This is the code base used to reproduce the "fooling" images in the paper:
[Nguyen A](http://anhnguyen.me), [Yosinski J](http://yosinski.com/), [Clune J](http://jeffclune.com). ["Deep Neural Networks are Easily Fooled: High Confidence Predictions for Unrecognizable Images"](http://arxiv.org/abs/1412.1897).
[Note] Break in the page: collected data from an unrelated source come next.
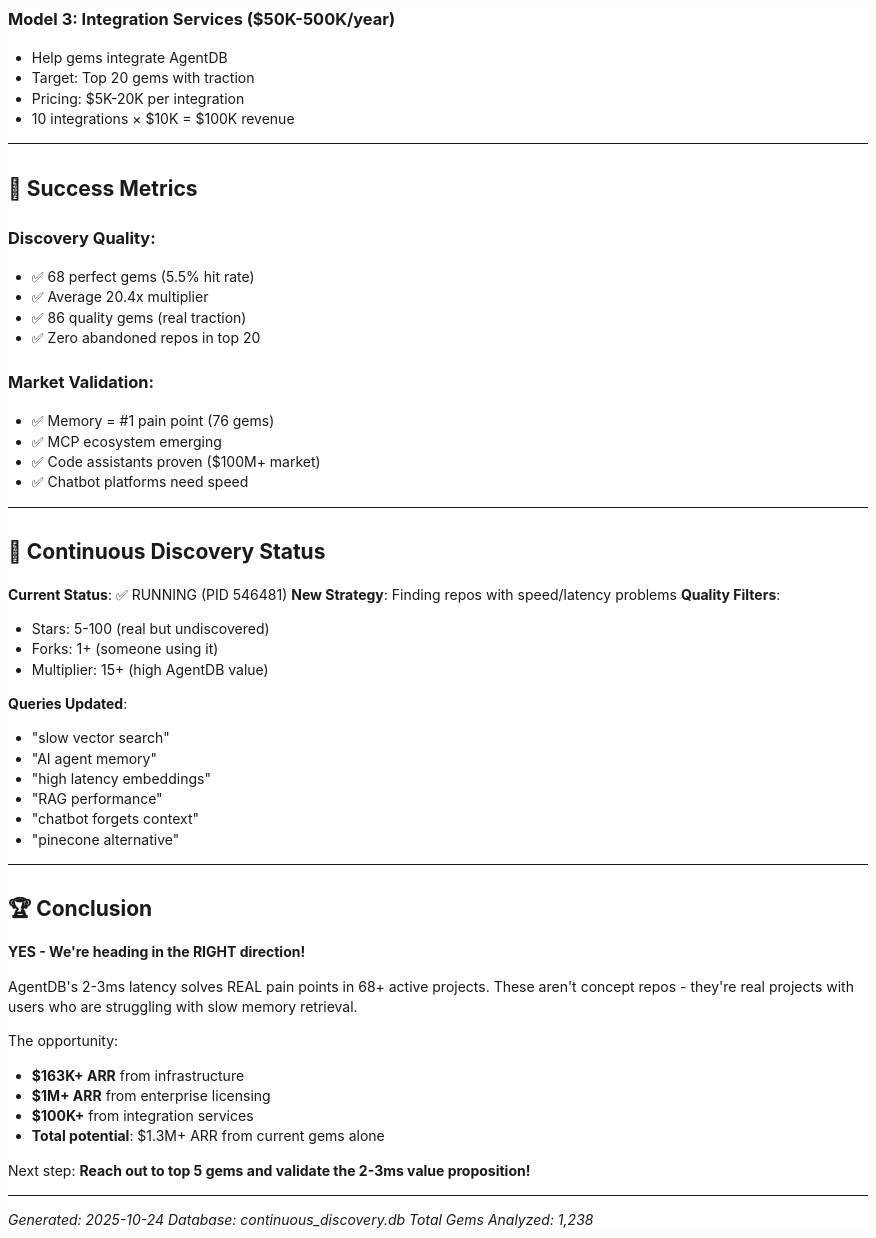 ### Model 3: Integration Services ($50K-500K/year)
- Help gems integrate AgentDB
- Target: Top 20 gems with traction
- Pricing: $5K-20K per integration
- 10 integrations × $10K = $100K revenue

---

## 🎯 Success Metrics

### Discovery Quality:
- ✅ 68 perfect gems (5.5% hit rate)
- ✅ Average 20.4x multiplier
- ✅ 86 quality gems (real traction)
- ✅ Zero abandoned repos in top 20

### Market Validation:
- ✅ Memory = #1 pain point (76 gems)
- ✅ MCP ecosystem emerging
- ✅ Code assistants proven ($100M+ market)
- ✅ Chatbot platforms need speed

---

## 🔄 Continuous Discovery Status

**Current Status**: ✅ RUNNING (PID 546481)
**New Strategy**: Finding repos with speed/latency problems
**Quality Filters**: 
- Stars: 5-100 (real but undiscovered)
- Forks: 1+ (someone using it)
- Multiplier: 15+ (high AgentDB value)

**Queries Updated**:
- "slow vector search"
- "AI agent memory"
- "high latency embeddings"
- "RAG performance"
- "chatbot forgets context"
- "pinecone alternative"

---

## 🏆 Conclusion

**YES - We're heading in the RIGHT direction!**

AgentDB's 2-3ms latency solves REAL pain points in 68+ active projects. These aren't concept repos - they're real projects with users who are struggling with slow memory retrieval.

The opportunity:
- **$163K+ ARR** from infrastructure
- **$1M+ ARR** from enterprise licensing
- **$100K+** from integration services
- **Total potential**: $1.3M+ ARR from current gems alone

Next step: **Reach out to top 5 gems and validate the 2-3ms value proposition!**

---

*Generated: 2025-10-24*
*Database: continuous_discovery.db*
*Total Gems Analyzed: 1,238*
In Computer Vision and Pattern Recognition (CVPR '15), IEEE, 2015.
**If you use this software in an academic article, please cite:**
@inproceedings{nguyen2015deep,
title={Deep Neural Networks are Easily Fooled: High Confidence Predictions for Unrecognizable Images},
author={Nguyen, Anh and Yosinski, Jason and Clune, Jeff},
booktitle={Computer Vision and Pattern Recognition (CVPR), 2015 IEEE Conference on},
year={2015},
organization={IEEE}
}
For more information regarding the paper, please visit www.evolvingai.org/fooling
## Requirements
This is an installation process that requires two main software packages (included in this package):
1. Caffe: http://caffe.berkeleyvision.org
* Our libraries installed to work with Caffe
* Cuda 6.0
* Boost 1.52
* g++ 4.6
* Use the provided scripts to download the correct version of Caffe for your experiments.
*`./download_caffe_evolutionary_algorithm.sh` Caffe version for EA experiments
*`./download_caffe_gradient_ascent.sh` Caffe version for gradient ascent experiments
2. Sferes: https://github.com/jbmouret/sferes2
* Our libraries installed to work with Sferes
* OpenCV 2.4.10
* Boost 1.52
* g++ 4.9 (a C++ compiler compatible with C++11 standard)
* Use the provided script `./download_sferes.sh` to download the correct version of Sferes.
Note: These are patched versions of the two frameworks with our additional work necessary to produce the images as in the paper. They are not the same as their master branches.
## Installation
Please see the [Installation_Guide](https://github.com/anguyen8/opencv_contrib/blob/master/modules/dnns_easily_fooled/Installation_Guide.pdf) for more details.
## Usage
* An MNIST experiment (Fig. 4, 5 in the paper) can be run directly on a local machine (4-core) within a reasonable amount of time (around ~5 minutes or less for 200 generations).
* An ImageNet experiment needs to be run on a cluster environment. It took us ~4 days x 128 cores to run 5000 generations and produce 1000 images (Fig. 8 in the paper).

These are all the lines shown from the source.